Esfahani Khashayar, Ferrario Cristiano, Le Philippe, Panasci Lawrence
Department of Medical Oncology, Jewish General Hospital, Montreal, Quebec, Canada.
BMJ Case Rep. 2014 Jun 12;2014:bcr2014204287. doi: 10.1136/bcr-2014-204287.
Low malignant potential serous tumours (LMPSTs) of the ovary represent an indolent disease, with an excellent prognosis in a majority of patients. Patients with recurrent LMPSTs tend to develop widespread disease with a mortality rate as high as 70%. These tumours tend to have a very poor response to standard chemotherapy, and the management of primary and recurrent disease beyond surgical resection is not well defined. The majority of LMPST have been reported to express oestrogen and progesterone hormone receptors. However, only three reported cases of antihormonal treatment in this setting, and only one using aromatase inhibitors (AI), have been previously reported. We herein report long-term complete remission of two patients with relapsed, chemotherapy-resistant LMPSTs, treated with long-term AI (anastrozole 1 mg daily) as per negative MRI and positron emission tomography scans. Our results warrant further investigation for the use of AIs for metastatic recurrent LMPSTs.

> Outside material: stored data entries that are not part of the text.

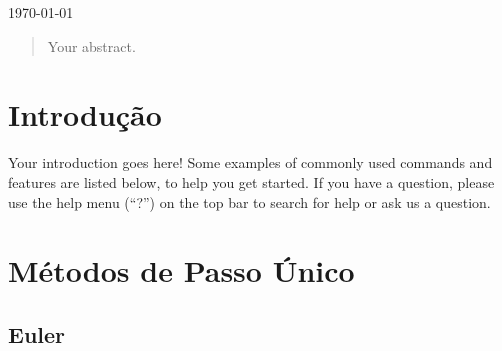 \documentclass[a4paper]{article}
\begin{document}
\begin{titlepage}

{\large \today}\\[3cm] %


 

\vfill %

\end{titlepage}

\tableofcontents

\maketitle



\begin{abstract}
Your abstract.
\end{abstract}

\section{Introdução}

Your introduction goes here! Some examples of commonly used commands and features are listed below, to help you get started. If you have a question, please use the help menu (``?'') on the top bar to search for help or ask us a question.

\section{Métodos de Passo Único}
\label{sec:examples}



\subsection{Euler}
\end{document}
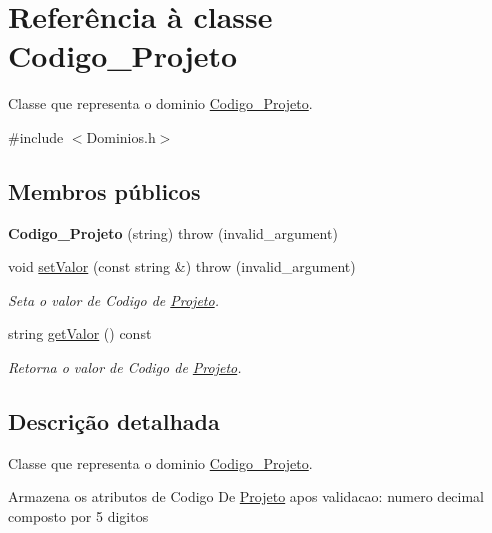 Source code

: \hypertarget{class_codigo___projeto}{
\section{\-Referência à classe \-Codigo\-\_\-\-Projeto}
\label{class_codigo___projeto}
}


\-Classe que representa o dominio \hyperlink{class_codigo___projeto}{\-Codigo\-\_\-\-Projeto}.  




{\ttfamily \#include $<$\-Dominios.\-h$>$}

\subsection*{\-Membros públicos}
\begin{DoxyCompactItemize}
\item 
\hypertarget{class_codigo___projeto_ac3aaa481366d852d0c654bac3f95bc97}{
{\bfseries \-Codigo\-\_\-\-Projeto} (string)  throw (invalid\-\_\-argument)}
\label{class_codigo___projeto_ac3aaa481366d852d0c654bac3f95bc97}

\item 
void \hyperlink{class_codigo___projeto_a8628c9fa45bb9be7c4b25ebfbe2c255c}{set\-Valor} (const string \&)  throw (invalid\-\_\-argument)
\begin{DoxyCompactList}\small\item\em \-Seta o valor de \-Codigo de \hyperlink{class_projeto}{\-Projeto}. \end{DoxyCompactList}\item 
string \hyperlink{class_codigo___projeto_ae2a6a32b20fcdd82dbafeef8cbec5bb2}{get\-Valor} () const 
\begin{DoxyCompactList}\small\item\em \-Retorna o valor de \-Codigo de \hyperlink{class_projeto}{\-Projeto}. \end{DoxyCompactList}\end{DoxyCompactItemize}


\subsection{\-Descrição detalhada}
\-Classe que representa o dominio \hyperlink{class_codigo___projeto}{\-Codigo\-\_\-\-Projeto}. 

\-Armazena os atributos de \-Codigo \-De \hyperlink{class_projeto}{\-Projeto} apos validacao\-: numero decimal composto por 5 digitos 

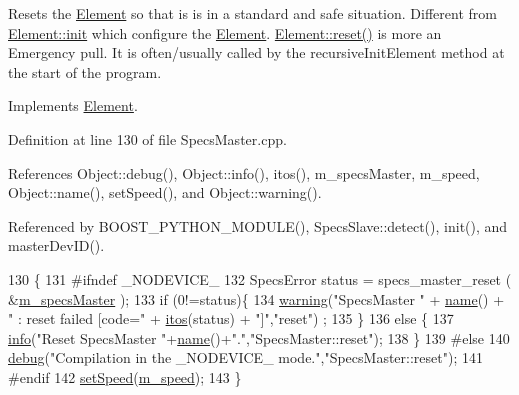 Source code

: Resets the \hyperlink{classElement}{Element} so that is is in a standard and safe situation. Different from \hyperlink{classElement_af42754b5cabc198869222725218d695c}{Element\+::init} which configure the \hyperlink{classElement}{Element}. \hyperlink{classElement_a69efffa22f06909d768149715565cb56}{Element\+::reset()} is more an Emergency pull. It is often/usually called by the recursive\+Init\+Element method at the start of the program. 

Implements \hyperlink{classElement_a69efffa22f06909d768149715565cb56}{Element}.



Definition at line 130 of file Specs\+Master.\+cpp.



References Object\+::debug(), Object\+::info(), itos(), m\+\_\+specs\+Master, m\+\_\+speed, Object\+::name(), set\+Speed(), and Object\+::warning().



Referenced by B\+O\+O\+S\+T\+\_\+\+P\+Y\+T\+H\+O\+N\+\_\+\+M\+O\+D\+U\+L\+E(), Specs\+Slave\+::detect(), init(), and master\+Dev\+I\+D().


\begin{DoxyCode}
130                        \{
131 \textcolor{preprocessor}{#ifndef \_NODEVICE\_
}
132   SpecsError status = specs\_master\_reset ( &\hyperlink{classSpecsMaster_a32497dbb9887b6c546113135f3acc6b1}{m\_specsMaster} );
133   \textcolor{keywordflow}{if} (0!=status)\{
134     \hyperlink{classObject_a65cd4fda577711660821fd2cd5a3b4c9}{warning}(\textcolor{stringliteral}{"SpecsMaster "} + \hyperlink{classObject_a300f4c05dd468c7bb8b3c968868443c1}{name}() + \textcolor{stringliteral}{" : reset failed [code="} + \hyperlink{Tools_8h_af330027dbdafb9a30768b3613c553e60}{itos}(status) + \textcolor{stringliteral}{"]"},\textcolor{stringliteral}{"reset"})
      ;
135   \}
136   \textcolor{keywordflow}{else} \{
137     \hyperlink{classObject_a644fd329ea4cb85f54fa6846484b84a8}{info}(\textcolor{stringliteral}{"Reset SpecsMaster "}+\hyperlink{classObject_a300f4c05dd468c7bb8b3c968868443c1}{name}()+\textcolor{stringliteral}{"."},\textcolor{stringliteral}{"SpecsMaster::reset"});
138   \}
139 \textcolor{preprocessor}{#else
}
140   \hyperlink{classObject_aac010553f022165573714b7014a15f0d}{debug}(\textcolor{stringliteral}{"Compilation in the \_NODEVICE\_ mode."},\textcolor{stringliteral}{"SpecsMaster::reset"});
141 \textcolor{preprocessor}{#endif
}
142   \hyperlink{classSpecsMaster_a25c7a250f74f4d1148240f3ab0df160b}{setSpeed}(\hyperlink{classSpecsMaster_af75996281787299ccd92555512802814}{m\_speed});
143 \}
\end{DoxyCode}
\mbox{\label{classSpecsMaster_acb635bc974bb3f4528e769251c3b30a9}} 

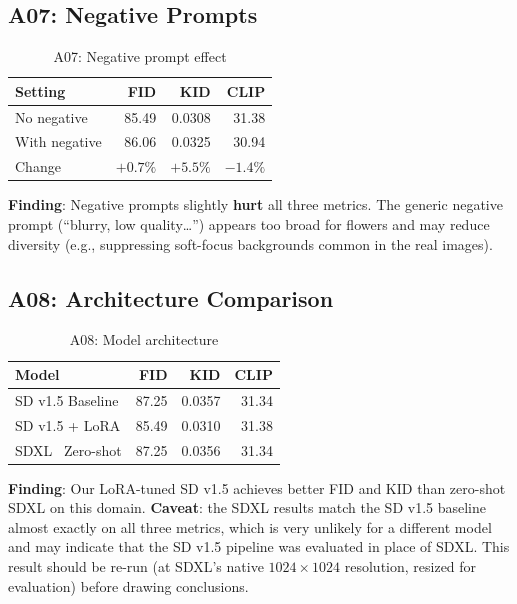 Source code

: \documentclass[11pt]{article}
\begin{document}
\subsection{A07: Negative Prompts}

\begin{table}[!htbp]
\centering
\caption{A07: Negative prompt effect}
\begin{tabular}{lrrr}
\toprule
Setting & FID & KID & CLIP \\
\midrule
No negative & 85.49 & 0.0308 & 31.38 \\
With negative & 86.06 & 0.0325 & 30.94 \\
Change & $+0.7\%$ & $+5.5\%$ & $-1.4\%$ \\
\bottomrule
\end{tabular}
\end{table}

\textbf{Finding}: Negative prompts slightly \textbf{hurt} all three metrics. The generic negative prompt (``blurry, low quality\ldots'') appears too broad for flowers and may reduce diversity (e.g., suppressing soft-focus backgrounds common in the real images).

\subsection{A08: Architecture Comparison}
\label{sec:a08}

\begin{table}[!htbp]
\centering
\caption{A08: Model architecture}
\begin{tabular}{lrrr}
\toprule
Model & FID & KID & CLIP \\
\midrule
SD v1.5 Baseline & 87.25 & 0.0357 & 31.34 \\
SD v1.5 + LoRA & 85.49 & 0.0310 & 31.38 \\
SDXL~\cite{podell2023sdxl} Zero-shot & 87.25 & 0.0356 & 31.34 \\
\bottomrule
\end{tabular}
\end{table}

\textbf{Finding}: Our LoRA-tuned SD v1.5 achieves better FID and KID than zero-shot SDXL on this domain. \textbf{Caveat}: the SDXL results match the SD v1.5 baseline almost exactly on all three metrics, which is very unlikely for a different model and may indicate that the SD v1.5 pipeline was evaluated in place of SDXL. This result should be re-run (at SDXL's native $1024 \times 1024$ resolution, resized for evaluation) before drawing conclusions.
\end{document}
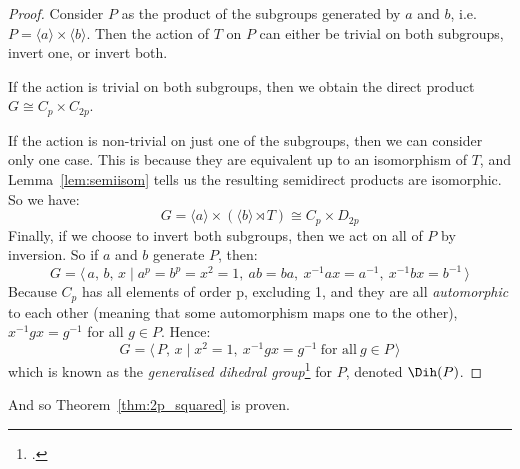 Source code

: \begin{proof}
        Consider \(P\) as the product of the subgroups generated by \(a\) and \(b\), i.e. \(P = \langle a \rangle \times
        \langle b \rangle\).
        Then the action of \(T\) on \(P\) can either be trivial on both subgroups, invert one, or invert both.

        If the action is trivial on both subgroups, then we obtain the direct product \(G \cong C_p \times C_{2p}\).

        If the action is non-trivial on just one of the subgroups, then we can consider only one case.
        This is because they are equivalent up to an isomorphism of \(T\), and Lemma~\ref{lem:semiisom} tells us the
        resulting semidirect products are isomorphic.
        So we have:
        \[G = \langle a \rangle \times (\langle b \rangle \rtimes T) \cong C_p \times D_{2p}\]
        Finally, if we choose to invert both subgroups, then we act on all of \(P\) by inversion.
        So if \(a\) and \(b\) generate \(P\), then:
        \[G = \langle\, a,\,b,\,x \mid a^p = b^p = x^2 = 1,\ ab = ba,\ x^{-1}ax = a^{-1},\ x^{-1}bx = b^{-1}\,\rangle\]
        Because \(C_p\) has all elements of order p, excluding 1, and they are all \emph{automorphic} to each other (meaning
        that some automorphism maps one to the other), \(x^{-1}gx = g^{-1}\) for all \(g \in P\).
        Hence:
        \[G = \langle\, P,\,x \mid x^2 = 1,\ x^{-1}gx = g^{-1}\ \text{for all}\ g \in P \,\rangle\]
        which is known as the \emph{generalised dihedral group}\footcite{gendihedral} for \(P\), denoted \(\Dih(P)\).
\end{proof}

And so Theorem~\ref{thm:2p_squared} is proven.

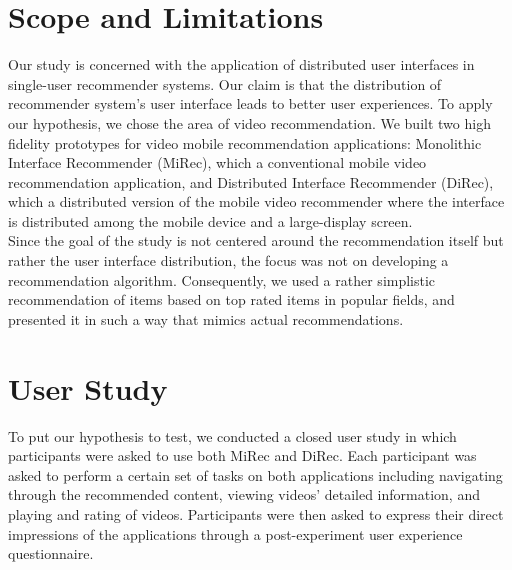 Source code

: \section{Scope and Limitations}
Our study is concerned with the application of distributed user interfaces in
single-user recommender systems. Our claim is that the distribution of
recommender system's user interface leads to better user experiences. To apply
our hypothesis, we chose the area of video recommendation. We built two high
fidelity prototypes for video mobile recommendation applications: Monolithic Interface Recommender (MiRec), which a conventional mobile video recommendation
application, and Distributed Interface Recommender (DiRec), which a distributed
version of the mobile video recommender where the interface is distributed among
the mobile device and a large-display screen.\\
Since the goal of the study is not centered around the recommendation itself but
rather the user interface distribution, the focus was not on developing a
recommendation algorithm. Consequently, we used a rather simplistic
recommendation of items based on top rated items in popular fields, and
presented it in such a way that mimics actual recommendations.

\section{User Study}
To put our hypothesis to test, we conducted a closed user study in which
participants were asked to use both MiRec and DiRec. Each
participant was asked to perform a certain set of tasks on both applications
including navigating through the recommended content, viewing videos' detailed
information, and playing and rating of videos. Participants were then asked to
express their direct impressions of the applications through a post-experiment
user experience questionnaire.

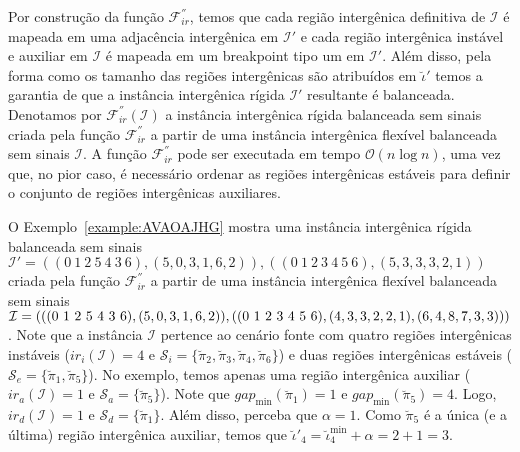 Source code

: Por construção da função $\mathcal{F}_{ir}^{''}$, temos que cada região intergênica definitiva de $\mathcal{I}$ é mapeada em uma adjacência intergênica em $\mathcal{I}'$ e cada região intergênica instável e auxiliar em $\mathcal{I}$ é mapeada em um breakpoint tipo um em $\mathcal{I}'$. Além disso, pela forma como os tamanho das regiões intergênicas são atribuídos em $\breve\iota'$ temos a garantia de que a instância intergênica rígida $\mathcal{I}'$ resultante é balanceada. Denotamos por $\mathcal{F}_{ir}^{''}(\mathcal{I})$ a instância intergênica rígida balanceada sem sinais criada pela função $\mathcal{F}_{ir}^{''}$ a partir de uma instância intergênica flexível balanceada sem sinais $\mathcal{I}$. A função $\mathcal{F}_{ir}^{''}$ pode ser executada em tempo $\mathcal{O}(n\log n)$, uma vez que, no pior caso, é necessário ordenar as regiões intergênicas estáveis para definir o conjunto de regiões intergênicas auxiliares. 

O Exemplo~\ref{example:AVAOAJHG} mostra uma instância intergênica rígida balanceada sem sinais $\mathcal{I}' = ((0~1~2~5~4~3~6),(5,0,3,1,6,2)),((0~1~2~3~4~5~6),(5,3,3,3,2,1))$ criada pela função $\mathcal{F}_{ir}^{''}$ a partir de uma instância intergênica flexível balanceada sem sinais $\mathcal{I} = (((0~1~2~5~4~3~6),(5,0,3,\break1,6,2)),((0~1~2~3~4~5~6),(4,3,3,2,2,1),(6,4,8,7,3,3)))$. Note que a instância $\mathcal{I}$ pertence ao cenário fonte com quatro regiões intergênicas instáveis ($ir_i(\mathcal{I}) = 4$ e $\mathcal{S}_{i}=\{\breve\pi_2,\breve\pi_3,\breve\pi_4,\breve\pi_6\}$) e duas regiões intergênicas estáveis ($\mathcal{S}_{e}=\{\breve\pi_1,\breve\pi_5\}$). No exemplo, temos apenas uma região intergênica auxiliar ($ir_a(\mathcal{I}) = 1$ e $\mathcal{S}_{a}=\{\breve\pi_5\}$). Note que $gap_{\min}(\breve\pi_1) = 1$ e $gap_{\min}(\breve\pi_5) = 4$. Logo, $ir_d(\mathcal{I}) = 1$ e $\mathcal{S}_{d}=\{\breve\pi_1\}$. Além disso, perceba que $\alpha = 1$. Como $\breve\pi_5$ é a única (e a última) região intergênica auxiliar, temos que $\breve\iota'_4 = \breve\iota^{\min}_4 +\alpha = 2 + 1 = 3$.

卵巢低恶性潜能浆液性肿瘤(LMPSTs)是一种惰性疾病,大多数患者预后良好。复发性LMPSTs患者往往会发展为广泛播散性疾病,死亡率高达70%。这些肿瘤对标准化疗的反应往往很差,手术切除以外的原发性和复发性疾病的治疗尚不明确。据报道,大多数LMPSTs表达雌激素和孕激素受体。然而,此前仅有3例关于这种情况下抗激素治疗的报道,且仅有1例使用芳香化酶抑制剂(AI)。我们在此报告了2例复发性、化疗耐药的LMPSTs患者经长期AI(阿那曲唑每日1 mg)治疗后长期完全缓解的情况,根据MRI和正电子发射断层扫描结果均为阴性。我们的结果值得对AI用于转移性复发性LMPSTs进行进一步研究。